Saturday, March 31, 2007
Posted by Alan Childress
In an unsurprising decision, a Florida Bar committee has screened out a submitted TV commercial where the attorney, Steve Miller, promises the above exterminating metaphor to clients on the cheap. Carolyn Elefant here has the story (and links some ads) plus her interesting commentary as to why the rationale is a smokescreen: "Here, the bar's conclusion that the bar promises a result is untrue. In the ad, Miller says that by signing up for his service 'you're on your way to getting rid of that vermin you call a spouse,' but he doesn't promise that he will succeed. That's not a guarantee of a result in my view." Her prescription: "If Miller's ads are truly offensive -- and don't kid yourself, that's the only reason why the bar wants them eliminated -- then the market will decide their success." She advises solos against such an ad but mainly because it draws awful "clients from hell."

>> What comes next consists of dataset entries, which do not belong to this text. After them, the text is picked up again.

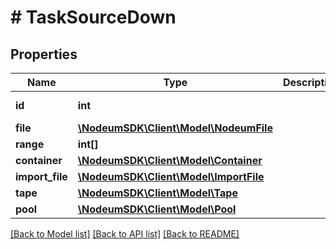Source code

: # # TaskSourceDown

## Properties

Name | Type | Description | Notes
------------ | ------------- | ------------- | -------------
**id** | **int** |  | [optional] [readonly] 
**file** | [**\NodeumSDK\Client\Model\NodeumFile**](NodeumFile.md) |  | [optional] 
**range** | **int[]** |  | [optional] 
**container** | [**\NodeumSDK\Client\Model\Container**](Container.md) |  | [optional] 
**import_file** | [**\NodeumSDK\Client\Model\ImportFile**](ImportFile.md) |  | [optional] 
**tape** | [**\NodeumSDK\Client\Model\Tape**](Tape.md) |  | [optional] 
**pool** | [**\NodeumSDK\Client\Model\Pool**](Pool.md) |  | [optional] 

[[Back to Model list]](../../README.md#documentation-for-models) [[Back to API list]](../../README.md#documentation-for-api-endpoints) [[Back to README]](../../README.md)


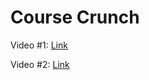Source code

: # Course Crunch

Video #1: [Link](https://drive.google.com/file/d/19BmjKH-I6erU1AtgF9vgApvXojB5rBf2/view?usp=sharing)

Video #2: [Link](https://drive.google.com/file/d/1g0rgWdTAFsB9enuMIUh8aW0eP-N6oRFZ/view?usp=drivesdk)
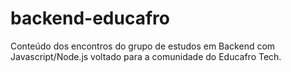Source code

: # backend-educafro
Conteúdo dos encontros do grupo de estudos em Backend com Javascript/Node.js voltado para a comunidade do Educafro Tech. 
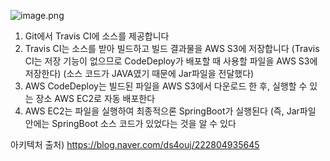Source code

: ![image.png](attachment:068a50c2-7c07-4413-9146-cb89ef10d0ee:image.png)

1. Git에서 Travis CI에 소스를 제공합니다
2. Travis CI는 소스를 받아 빌드하고 빌드 결과물을 AWS S3에 저장합니다
    (Travis CI는 저장 기능이 없으므로 CodeDeploy가 배포할 때 사용할 파일을 AWS S3에 저장한다)
    (소스 코드가 JAVA였기 때문에 Jar파일을 전달했다)  
3. AWS CodeDeploy는 빌드된 파일을 AWS S3에서 다운로드 한 후, 실행할 수 있는 장소 AWS EC2로 자동 배포한다
4. AWS EC2는 파일을 실행하여 최종적으론 SpringBoot가 실행된다
  (즉, Jar파일 안에는 SpringBoot 소스 코드가 있었다는 것을 알 수 있다

아키텍처 출처) https://blog.naver.com/ds4ouj/222804935645
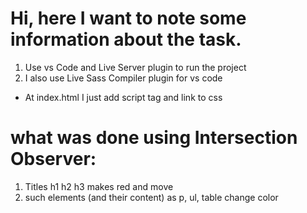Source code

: # Hi, here I want to note some information about the task.

1. Use vs Code and Live Server plugin to run the project 
2. I also use Live Sass Compiler plugin for vs code

* At index.html I just add script tag and link to css

# what was done using Intersection Observer:
1. Titles h1 h2 h3 makes red and move
2. such elements (and their content) as p, ul, table change color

A prior decision Elefant links forbade using icons like pit bulls, snakes, and sharks for similar "deceptiveness" reasons. [Could any bar forbid her from using an animal icon, she noticeably does not ask, presumably after years of the same jokes.] For better marketing in Florida, I suggest using not a pit bull but rather a 60-second ad featuring the attorney talking almost inaudibly in front of the non-stop yipping and floor-jumping of Ollie, my mother-in-law's tiny Yorky, who conveniently lives in West Palm. All the director would have to do to guarantee a perfect performance is say Action. Or exist. I think prospective clients will get the message plus the lawyer and Ollie will inevitably star on YouTube. (Copyright 2007 Childress. All rights reserved. Childress also agent for Ollie. Picture is not Ollie, but a larger prototype.)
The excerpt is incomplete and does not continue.